Founded in Denmark in 1932, LEGO, the world's largest toy brick manufacturer, was on the verge of bankruptcy at the turn of the millennium. Technology was also a game changer in the toy industry. In 1999, when the company celebrated 50 years of patenting the plastic LEGO toy brick, the future seemed dark. The new generation of children no longer wanted to play with the same colourful blocks as their parents.

LEGO struggled to cope with the changes by expanding its fields of activity and relying on making hit products based on film heroes. As it later turned out, it was just a patch, not a cure. Despite the efforts the company was at its biggest loss in the company's history in 2003 and 2004. The only way to escape bankruptcy was because of the owners' cash injections.

With the help of radical changes and layoffs, losses were stopped the following year. Two important steps were taken in 2006 to get out of the slump. First, LEGO started to introduce cost-effective thinking at its Danish factory, also known as “LEAN production”. Secondly, it was decided to outsource most of the production from the Flextronics factories in Mexico and the Czech Republic. According to the plan, 900 of the 1,200 employees at the Danish factory had to be made redundant after the successful transfer of production.

At first, it seemed that the decisions made would prove to be a lifeline for LEGO. In 2006, the company had a profit of more than EUR 170 million. But the management was unhappy. The new partner was constantly experiencing problems with quality assurance and management of large volumes of goods. In a long run, that would have meant damaging LEGO's reputation and brand. Although looking at profit figures everything was fine in the short term, the future was still very dark in the long term.

Luckily, the LEGO management's second decision had begun to pay off, with the opportunity to maintain competitiveness in the long term. Cost-efficient production had begun to pay off.
Human attitudes towards workers, while anticipating and supporting continuous development, are likely to be important factors why LEGO was able to rapidly deploy cost-effective production at its Danish factory and quickly achieve good results.
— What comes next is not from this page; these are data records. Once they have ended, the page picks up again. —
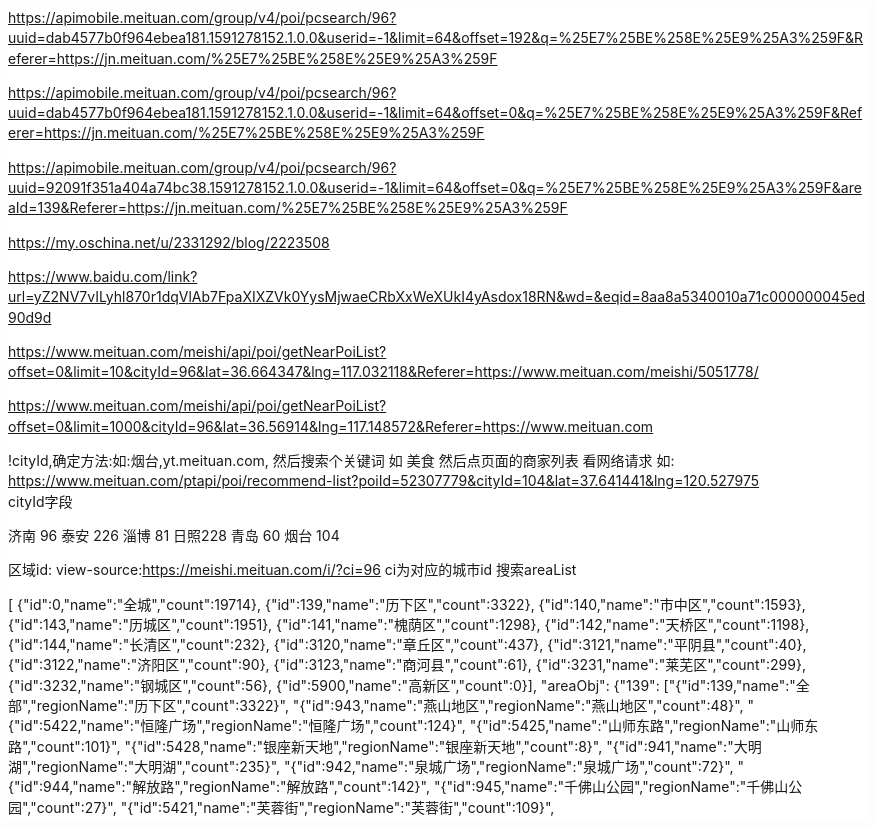 

https://apimobile.meituan.com/group/v4/poi/pcsearch/96?uuid=dab4577b0f964ebea181.1591278152.1.0.0&userid=-1&limit=64&offset=192&q=%25E7%25BE%258E%25E9%25A3%259F&Referer=https://jn.meituan.com/%25E7%25BE%258E%25E9%25A3%259F


https://apimobile.meituan.com/group/v4/poi/pcsearch/96?uuid=dab4577b0f964ebea181.1591278152.1.0.0&userid=-1&limit=64&offset=0&q=%25E7%25BE%258E%25E9%25A3%259F&Referer=https://jn.meituan.com/%25E7%25BE%258E%25E9%25A3%259F


https://apimobile.meituan.com/group/v4/poi/pcsearch/96?uuid=92091f351a404a74bc38.1591278152.1.0.0&userid=-1&limit=64&offset=0&q=%25E7%25BE%258E%25E9%25A3%259F&areaId=139&Referer=https://jn.meituan.com/%25E7%25BE%258E%25E9%25A3%259F

https://my.oschina.net/u/2331292/blog/2223508

https://www.baidu.com/link?url=yZ2NV7vILyhl870r1dqVlAb7FpaXIXZVk0YysMjwaeCRbXxWeXUkI4yAsdox18RN&wd=&eqid=8aa8a5340010a71c000000045ed90d9d

https://www.meituan.com/meishi/api/poi/getNearPoiList?offset=0&limit=10&cityId=96&lat=36.664347&lng=117.032118&Referer=https://www.meituan.com/meishi/5051778/

https://www.meituan.com/meishi/api/poi/getNearPoiList?offset=0&limit=1000&cityId=96&lat=36.56914&lng=117.148572&Referer=https://www.meituan.com

!cityId,确定方法:如:烟台,yt.meituan.com,
然后搜索个关键词 如 美食 
然后点页面的商家列表 
看网络请求   如: https://www.meituan.com/ptapi/poi/recommend-list?poiId=52307779&cityId=104&lat=37.641441&lng=120.527975   
cityId字段

济南 96
泰安 226
淄博 81
日照228
青岛 60
烟台 104

区域id:   view-source:https://meishi.meituan.com/i/?ci=96 ci为对应的城市id 搜索areaList

[
{"id":0,"name":"全城","count":19714},
{"id":139,"name":"历下区","count":3322},
{"id":140,"name":"市中区","count":1593},
{"id":143,"name":"历城区","count":1951},
{"id":141,"name":"槐荫区","count":1298},
{"id":142,"name":"天桥区","count":1198},
{"id":144,"name":"长清区","count":232},
{"id":3120,"name":"章丘区","count":437},
{"id":3121,"name":"平阴县","count":40},
{"id":3122,"name":"济阳区","count":90},
{"id":3123,"name":"商河县","count":61},
{"id":3231,"name":"莱芜区","count":299},
{"id":3232,"name":"钢城区","count":56},
{"id":5900,"name":"高新区","count":0}],
"areaObj":
{"139":
["{\"id\":139,\"name\":\"全部\",\"regionName\":\"历下区\",\"count\":3322}",
"{\"id\":943,\"name\":\"燕山地区\",\"regionName\":\"燕山地区\",\"count\":48}",
"{\"id\":5422,\"name\":\"恒隆广场\",\"regionName\":\"恒隆广场\",\"count\":124}",
"{\"id\":5425,\"name\":\"山师东路\",\"regionName\":\"山师东路\",\"count\":101}",
"{\"id\":5428,\"name\":\"银座新天地\",\"regionName\":\"银座新天地\",\"count\":8}",
"{\"id\":941,\"name\":\"大明湖\",\"regionName\":\"大明湖\",\"count\":235}",
"{\"id\":942,\"name\":\"泉城广场\",\"regionName\":\"泉城广场\",\"count\":72}",
"{\"id\":944,\"name\":\"解放路\",\"regionName\":\"解放路\",\"count\":142}",
"{\"id\":945,\"name\":\"千佛山公园\",\"regionName\":\"千佛山公园\",\"count\":27}",
"{\"id\":5421,\"name\":\"芙蓉街\",\"regionName\":\"芙蓉街\",\"count\":109}",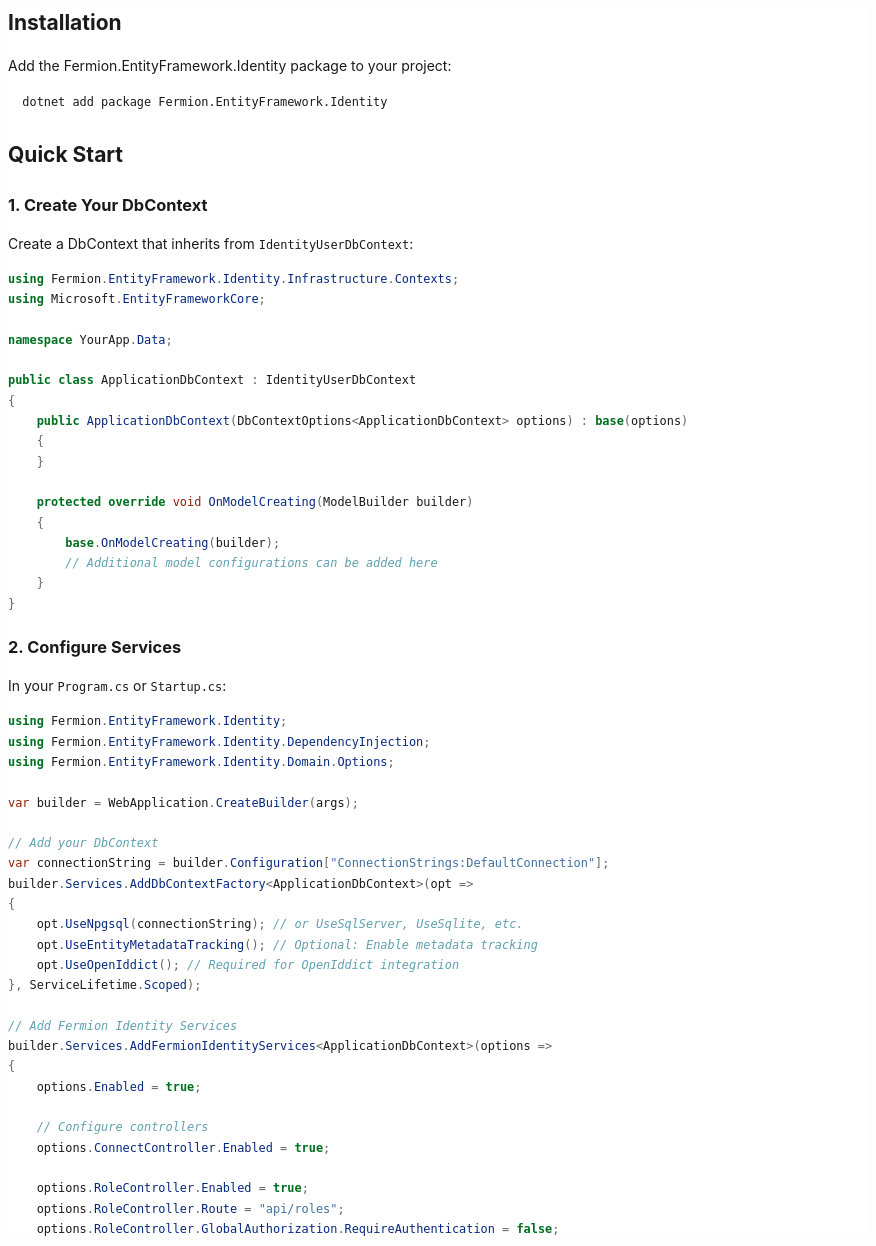 ## Installation

Add the Fermion.EntityFramework.Identity package to your project:

```bash
  dotnet add package Fermion.EntityFramework.Identity
```

## Quick Start

### 1. Create Your DbContext

Create a DbContext that inherits from `IdentityUserDbContext`:

```csharp
using Fermion.EntityFramework.Identity.Infrastructure.Contexts;
using Microsoft.EntityFrameworkCore;

namespace YourApp.Data;

public class ApplicationDbContext : IdentityUserDbContext
{
    public ApplicationDbContext(DbContextOptions<ApplicationDbContext> options) : base(options)
    {
    }
    
    protected override void OnModelCreating(ModelBuilder builder)
    {
        base.OnModelCreating(builder);
        // Additional model configurations can be added here
    }
}
```

### 2. Configure Services

In your `Program.cs` or `Startup.cs`:

```csharp
using Fermion.EntityFramework.Identity;
using Fermion.EntityFramework.Identity.DependencyInjection;
using Fermion.EntityFramework.Identity.Domain.Options;

var builder = WebApplication.CreateBuilder(args);

// Add your DbContext
var connectionString = builder.Configuration["ConnectionStrings:DefaultConnection"];
builder.Services.AddDbContextFactory<ApplicationDbContext>(opt =>
{
    opt.UseNpgsql(connectionString); // or UseSqlServer, UseSqlite, etc.
    opt.UseEntityMetadataTracking(); // Optional: Enable metadata tracking
    opt.UseOpenIddict(); // Required for OpenIddict integration
}, ServiceLifetime.Scoped);

// Add Fermion Identity Services
builder.Services.AddFermionIdentityServices<ApplicationDbContext>(options =>
{
    options.Enabled = true;
    
    // Configure controllers
    options.ConnectController.Enabled = true;
    
    options.RoleController.Enabled = true;
    options.RoleController.Route = "api/roles";
    options.RoleController.GlobalAuthorization.RequireAuthentication = false;
```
By 2007, it was clear to LEGO management that the efficiency of the Danish factory could be increased to such an extent that production in Denmark would be profitable. The production was withdrawn from Flextronics and the quality and delivery problems were solved. The productivity of LEGO's Danish factory increased by 30% and the factory's 1,200 employees remained.

If LEGO had only limited itself to improving production, they would not have been able to turn their declining sales around. Getting out of the bottom of the hole also played an important role in making product development more systematic and involving distributors in product development.

Håkan Forss

LEAN means skinny, clammy in English. LEAN production began in the 1950s with the Japanese company Toyota, and the system was originally called TPS (Toyota Production System). The system was named LEAN by researchers at the Massachusetts Institute of Technology in 1990, and it spread around the world to various fields, being today one of the most serious business management systems in the world.